In that statement the district attorney said: “The condition of Mariah’s body indicated that she had been severely beaten. There were bruises in various states of healing covering her body, there were bite marks on her back, one of her arms had been broken probably about 2 to 7 weeks prior to her death and she was missing portions of her hair where it had been pulled out by the roots. Her autopsy revealed bruised kidneys, a bruised spinal cord and bruised lungs. The emergency room physician testing that this was the ‘absolute worst’ case of child abuse that he had seen in his 30 years of practice.”

Saenz said Lucio has filed at least six different appeals and all were dismissed or denied by the courts, including the Texas Court of Criminal Appeals and the U.S. Supreme Court.

“ The time has come to finally carry out the sentence legally imposed by a jury of her peers and for justice for 2-year-old Mariah,” the district attorney said.

A Cameron County jury in 2008 found Lucio guilty in the beating death of her 2-year-old daughter Mariah, and Lucio was sentenced to death. Regardless, Lucio has denied beating her daughter or causing her death.

Lucio’s lawyer, A. Richard Ellis, had stated, “Melissa Lucio is a battered woman who was wrongly convicted and sentenced to death for the accidental death of her daughter, who had fallen down the stairs at the family’s home. Her conviction rested on ambiguous statements Melissa made to police in response to a coercive, late-night interrogation by male police officers. We will fight not only to prevent Melissa’s execution but also to win her exoneration of these false charges.” Organizers are seeking 51,200 signatures on the petition that will be submitted to Gov. Greg Abbott and the Texas Board of Pardon and Paroles seeking Abbott grant Lucio clemency.

The group initially sought 25,000 signatures. As of Monday afternoon, 26,071 individuals have signed the petition.

Lucio appealed her conviction; The U.S. Court of Appeals for the Fifth Circuit overturned a Texas Court ruling and found that Lucio’s right to a “complete defense” had been violated in her original trial, the petition states.

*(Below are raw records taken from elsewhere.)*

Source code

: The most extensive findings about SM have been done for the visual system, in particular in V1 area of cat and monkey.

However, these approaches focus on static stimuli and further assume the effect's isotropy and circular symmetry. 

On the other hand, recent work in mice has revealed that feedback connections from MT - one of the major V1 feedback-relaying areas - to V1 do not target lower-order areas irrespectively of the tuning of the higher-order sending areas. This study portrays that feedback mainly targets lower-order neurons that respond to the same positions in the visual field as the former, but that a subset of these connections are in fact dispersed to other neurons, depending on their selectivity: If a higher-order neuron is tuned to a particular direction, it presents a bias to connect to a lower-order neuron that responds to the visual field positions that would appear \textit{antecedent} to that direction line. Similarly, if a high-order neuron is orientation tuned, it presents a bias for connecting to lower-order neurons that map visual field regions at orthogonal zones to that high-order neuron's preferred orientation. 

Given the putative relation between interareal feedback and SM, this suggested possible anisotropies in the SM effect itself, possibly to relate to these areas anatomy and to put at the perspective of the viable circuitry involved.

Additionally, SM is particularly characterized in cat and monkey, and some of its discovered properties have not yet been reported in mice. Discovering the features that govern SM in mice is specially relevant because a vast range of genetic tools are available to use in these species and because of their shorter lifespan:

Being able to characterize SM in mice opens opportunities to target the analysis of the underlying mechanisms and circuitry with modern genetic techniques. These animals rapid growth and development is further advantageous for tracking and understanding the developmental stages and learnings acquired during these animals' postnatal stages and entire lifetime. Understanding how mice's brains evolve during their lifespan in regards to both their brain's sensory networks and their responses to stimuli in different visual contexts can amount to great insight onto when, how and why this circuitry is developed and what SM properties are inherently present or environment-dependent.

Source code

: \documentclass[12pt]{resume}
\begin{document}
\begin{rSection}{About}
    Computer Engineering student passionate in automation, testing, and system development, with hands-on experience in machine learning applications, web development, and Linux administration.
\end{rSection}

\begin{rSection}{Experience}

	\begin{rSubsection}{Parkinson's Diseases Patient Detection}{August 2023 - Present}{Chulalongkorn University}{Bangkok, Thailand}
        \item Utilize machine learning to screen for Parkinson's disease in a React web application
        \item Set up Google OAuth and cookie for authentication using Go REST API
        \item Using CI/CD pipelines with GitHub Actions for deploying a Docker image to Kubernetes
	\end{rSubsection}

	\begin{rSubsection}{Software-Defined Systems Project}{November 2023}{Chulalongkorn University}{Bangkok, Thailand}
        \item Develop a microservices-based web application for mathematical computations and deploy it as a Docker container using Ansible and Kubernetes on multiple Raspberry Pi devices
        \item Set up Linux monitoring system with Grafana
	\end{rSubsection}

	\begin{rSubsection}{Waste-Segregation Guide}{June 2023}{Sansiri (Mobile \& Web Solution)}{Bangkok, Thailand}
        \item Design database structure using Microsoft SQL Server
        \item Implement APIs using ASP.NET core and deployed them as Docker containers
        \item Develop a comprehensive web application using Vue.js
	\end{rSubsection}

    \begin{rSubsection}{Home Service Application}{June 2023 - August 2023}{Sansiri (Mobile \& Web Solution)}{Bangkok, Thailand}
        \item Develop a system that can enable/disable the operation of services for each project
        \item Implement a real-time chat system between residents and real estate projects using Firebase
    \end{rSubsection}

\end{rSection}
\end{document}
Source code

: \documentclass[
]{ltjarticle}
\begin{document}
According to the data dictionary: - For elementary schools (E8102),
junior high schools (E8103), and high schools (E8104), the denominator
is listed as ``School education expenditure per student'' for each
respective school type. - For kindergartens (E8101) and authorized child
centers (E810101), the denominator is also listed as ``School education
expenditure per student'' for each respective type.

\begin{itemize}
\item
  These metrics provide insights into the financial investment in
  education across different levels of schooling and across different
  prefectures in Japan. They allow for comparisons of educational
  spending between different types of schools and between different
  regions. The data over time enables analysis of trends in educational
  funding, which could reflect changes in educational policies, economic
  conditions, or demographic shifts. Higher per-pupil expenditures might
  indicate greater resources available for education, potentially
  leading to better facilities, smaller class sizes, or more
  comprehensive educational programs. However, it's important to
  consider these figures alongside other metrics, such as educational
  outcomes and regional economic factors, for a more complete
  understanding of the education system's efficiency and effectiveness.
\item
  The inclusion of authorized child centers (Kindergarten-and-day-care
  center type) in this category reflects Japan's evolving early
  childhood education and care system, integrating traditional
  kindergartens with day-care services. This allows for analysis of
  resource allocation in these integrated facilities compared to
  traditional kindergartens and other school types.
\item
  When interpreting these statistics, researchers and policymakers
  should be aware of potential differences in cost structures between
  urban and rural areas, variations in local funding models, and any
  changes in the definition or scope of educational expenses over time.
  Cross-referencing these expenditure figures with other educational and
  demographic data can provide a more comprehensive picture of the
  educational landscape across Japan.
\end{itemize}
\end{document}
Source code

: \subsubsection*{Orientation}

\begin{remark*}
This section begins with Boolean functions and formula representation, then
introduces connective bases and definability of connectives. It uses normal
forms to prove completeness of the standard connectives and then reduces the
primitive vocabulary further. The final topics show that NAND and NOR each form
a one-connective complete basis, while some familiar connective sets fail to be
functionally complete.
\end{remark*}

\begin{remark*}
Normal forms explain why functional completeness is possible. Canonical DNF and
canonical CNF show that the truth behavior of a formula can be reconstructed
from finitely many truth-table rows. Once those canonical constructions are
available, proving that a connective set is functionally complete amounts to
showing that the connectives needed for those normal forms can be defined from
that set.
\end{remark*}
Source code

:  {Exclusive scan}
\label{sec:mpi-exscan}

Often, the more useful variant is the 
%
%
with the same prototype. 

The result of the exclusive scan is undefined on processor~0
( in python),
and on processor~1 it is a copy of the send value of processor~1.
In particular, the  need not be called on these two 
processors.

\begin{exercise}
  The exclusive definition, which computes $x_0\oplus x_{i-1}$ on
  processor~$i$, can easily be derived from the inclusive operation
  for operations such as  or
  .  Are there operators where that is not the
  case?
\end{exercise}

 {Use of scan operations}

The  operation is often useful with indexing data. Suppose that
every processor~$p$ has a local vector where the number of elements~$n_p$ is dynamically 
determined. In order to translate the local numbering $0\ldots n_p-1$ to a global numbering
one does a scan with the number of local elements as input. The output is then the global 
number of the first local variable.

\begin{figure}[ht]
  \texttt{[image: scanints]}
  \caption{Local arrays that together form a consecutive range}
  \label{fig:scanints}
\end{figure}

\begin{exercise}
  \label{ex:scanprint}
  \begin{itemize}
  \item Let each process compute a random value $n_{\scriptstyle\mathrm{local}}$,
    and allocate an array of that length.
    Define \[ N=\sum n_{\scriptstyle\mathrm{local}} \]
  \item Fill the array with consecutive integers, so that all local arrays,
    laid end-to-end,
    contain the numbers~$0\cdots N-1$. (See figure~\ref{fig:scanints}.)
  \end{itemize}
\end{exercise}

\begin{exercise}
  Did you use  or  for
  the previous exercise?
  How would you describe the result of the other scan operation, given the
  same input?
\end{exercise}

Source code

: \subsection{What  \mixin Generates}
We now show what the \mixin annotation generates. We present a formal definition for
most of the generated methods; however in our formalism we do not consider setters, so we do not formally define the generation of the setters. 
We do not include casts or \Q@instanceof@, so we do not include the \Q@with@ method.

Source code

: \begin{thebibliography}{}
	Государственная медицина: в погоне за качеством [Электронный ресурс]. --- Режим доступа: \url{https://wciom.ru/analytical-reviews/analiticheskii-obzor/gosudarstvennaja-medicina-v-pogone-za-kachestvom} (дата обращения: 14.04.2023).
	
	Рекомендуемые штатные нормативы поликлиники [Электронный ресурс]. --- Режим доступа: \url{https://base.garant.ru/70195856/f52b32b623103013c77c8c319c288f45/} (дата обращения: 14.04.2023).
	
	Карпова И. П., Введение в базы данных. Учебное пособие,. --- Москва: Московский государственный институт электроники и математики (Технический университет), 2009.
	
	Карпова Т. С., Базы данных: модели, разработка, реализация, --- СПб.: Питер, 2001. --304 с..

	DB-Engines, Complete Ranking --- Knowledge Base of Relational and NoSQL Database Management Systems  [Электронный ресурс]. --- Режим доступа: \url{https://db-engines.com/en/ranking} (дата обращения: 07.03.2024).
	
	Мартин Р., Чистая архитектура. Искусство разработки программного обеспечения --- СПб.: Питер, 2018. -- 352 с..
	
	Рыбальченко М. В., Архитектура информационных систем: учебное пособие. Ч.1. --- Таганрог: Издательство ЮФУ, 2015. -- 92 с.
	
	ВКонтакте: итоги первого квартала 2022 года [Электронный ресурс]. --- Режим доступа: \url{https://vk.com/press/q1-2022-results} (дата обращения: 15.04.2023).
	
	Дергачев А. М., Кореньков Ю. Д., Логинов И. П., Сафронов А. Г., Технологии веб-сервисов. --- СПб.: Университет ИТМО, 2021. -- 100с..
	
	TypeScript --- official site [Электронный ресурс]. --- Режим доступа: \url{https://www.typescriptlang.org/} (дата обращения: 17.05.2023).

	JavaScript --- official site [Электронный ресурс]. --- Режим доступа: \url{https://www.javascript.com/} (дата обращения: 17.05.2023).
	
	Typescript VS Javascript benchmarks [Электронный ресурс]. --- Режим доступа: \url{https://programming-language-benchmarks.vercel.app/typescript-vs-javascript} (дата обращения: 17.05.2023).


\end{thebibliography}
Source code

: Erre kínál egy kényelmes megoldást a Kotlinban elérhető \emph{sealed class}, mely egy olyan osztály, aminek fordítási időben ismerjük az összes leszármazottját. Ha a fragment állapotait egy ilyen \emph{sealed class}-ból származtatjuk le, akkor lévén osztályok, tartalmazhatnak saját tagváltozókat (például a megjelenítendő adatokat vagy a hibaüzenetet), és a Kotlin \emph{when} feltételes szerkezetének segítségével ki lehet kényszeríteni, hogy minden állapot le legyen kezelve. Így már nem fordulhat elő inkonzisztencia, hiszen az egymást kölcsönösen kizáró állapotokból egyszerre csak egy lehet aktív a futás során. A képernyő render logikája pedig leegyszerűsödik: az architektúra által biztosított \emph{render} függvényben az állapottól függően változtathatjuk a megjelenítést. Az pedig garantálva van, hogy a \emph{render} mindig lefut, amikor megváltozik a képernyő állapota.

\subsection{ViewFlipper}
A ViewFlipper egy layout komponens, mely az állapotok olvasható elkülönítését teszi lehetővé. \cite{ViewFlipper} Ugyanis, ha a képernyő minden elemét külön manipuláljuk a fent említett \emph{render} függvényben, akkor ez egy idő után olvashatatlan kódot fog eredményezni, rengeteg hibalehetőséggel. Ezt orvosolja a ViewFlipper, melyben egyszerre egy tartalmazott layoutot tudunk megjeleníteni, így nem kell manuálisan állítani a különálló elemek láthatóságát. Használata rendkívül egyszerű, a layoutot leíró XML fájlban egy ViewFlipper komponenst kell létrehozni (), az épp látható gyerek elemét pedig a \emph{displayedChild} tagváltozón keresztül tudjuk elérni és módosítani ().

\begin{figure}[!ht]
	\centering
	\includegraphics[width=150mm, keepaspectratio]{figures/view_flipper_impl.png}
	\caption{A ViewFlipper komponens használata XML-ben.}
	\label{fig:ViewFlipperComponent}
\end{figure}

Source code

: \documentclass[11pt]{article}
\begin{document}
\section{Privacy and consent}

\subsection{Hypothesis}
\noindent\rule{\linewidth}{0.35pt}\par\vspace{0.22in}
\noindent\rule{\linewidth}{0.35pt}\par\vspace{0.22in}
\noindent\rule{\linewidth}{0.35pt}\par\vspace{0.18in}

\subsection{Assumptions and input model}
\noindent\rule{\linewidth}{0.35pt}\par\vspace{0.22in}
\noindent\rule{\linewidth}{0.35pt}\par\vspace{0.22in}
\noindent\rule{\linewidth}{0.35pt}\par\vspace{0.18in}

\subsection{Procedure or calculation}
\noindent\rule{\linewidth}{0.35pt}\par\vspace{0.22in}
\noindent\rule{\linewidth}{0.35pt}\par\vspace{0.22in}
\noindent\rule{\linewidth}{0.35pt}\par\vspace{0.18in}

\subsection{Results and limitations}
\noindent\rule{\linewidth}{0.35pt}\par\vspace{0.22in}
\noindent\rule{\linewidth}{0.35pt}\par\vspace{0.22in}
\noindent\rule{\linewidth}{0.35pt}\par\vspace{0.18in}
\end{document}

In February 2021, the same court nullified the decision upon a rehearing and reinstated Lucio’s death sentence. The U.S. Supreme Court in October 2021 declined to hear Lucio’s case., states that “The State of Texas vs. Melissa,” a 2020 documentary by Sabrina Van Tassel, outlines alleged missteps that took place in Melissa’s trial:

  • Lucio’s lawyers have contested the cause of death, presenting expert testimony from a neurosurgeon that Mariah may instead have died from head trauma caused by falling down a flight of stairs, a fall that was witnessed by Melissa’s children.
  • Lucio’s original lawyer did not call any of her children as witnesses, including the ones who saw Mariah fall down the stairs. What’s more, he willingly ignored evidence that another child had admitted being abusive to Mariah. Right after the trial, the attorney became a Cameron County prosecutor.
  • Raw footage shows the interrogation, which lasted almost seven hours on the night of Mariah’s death, to be coercive.
  • Dr. John Pinkerman, a psychologist, and Norma Villanueva, a mitigation specialist, hoped to testify that Lucio was susceptible to making a false confession during a coercive investigation, were both barred by the trial court from testifying as to her innocence during the guilt/innocence phase of her trial.
  • Armando Villalobos, the district attorney who prosecuted Lucio’s case, was convicted of bribery and extortion in 2014 for accepting over $100,000 in exchange for favorable outcomes in criminal trials. He is now serving a 13-year sentence in prison. He was known to bribe judges and lawyers and was suspected of using Melissa’s case to be re-elected.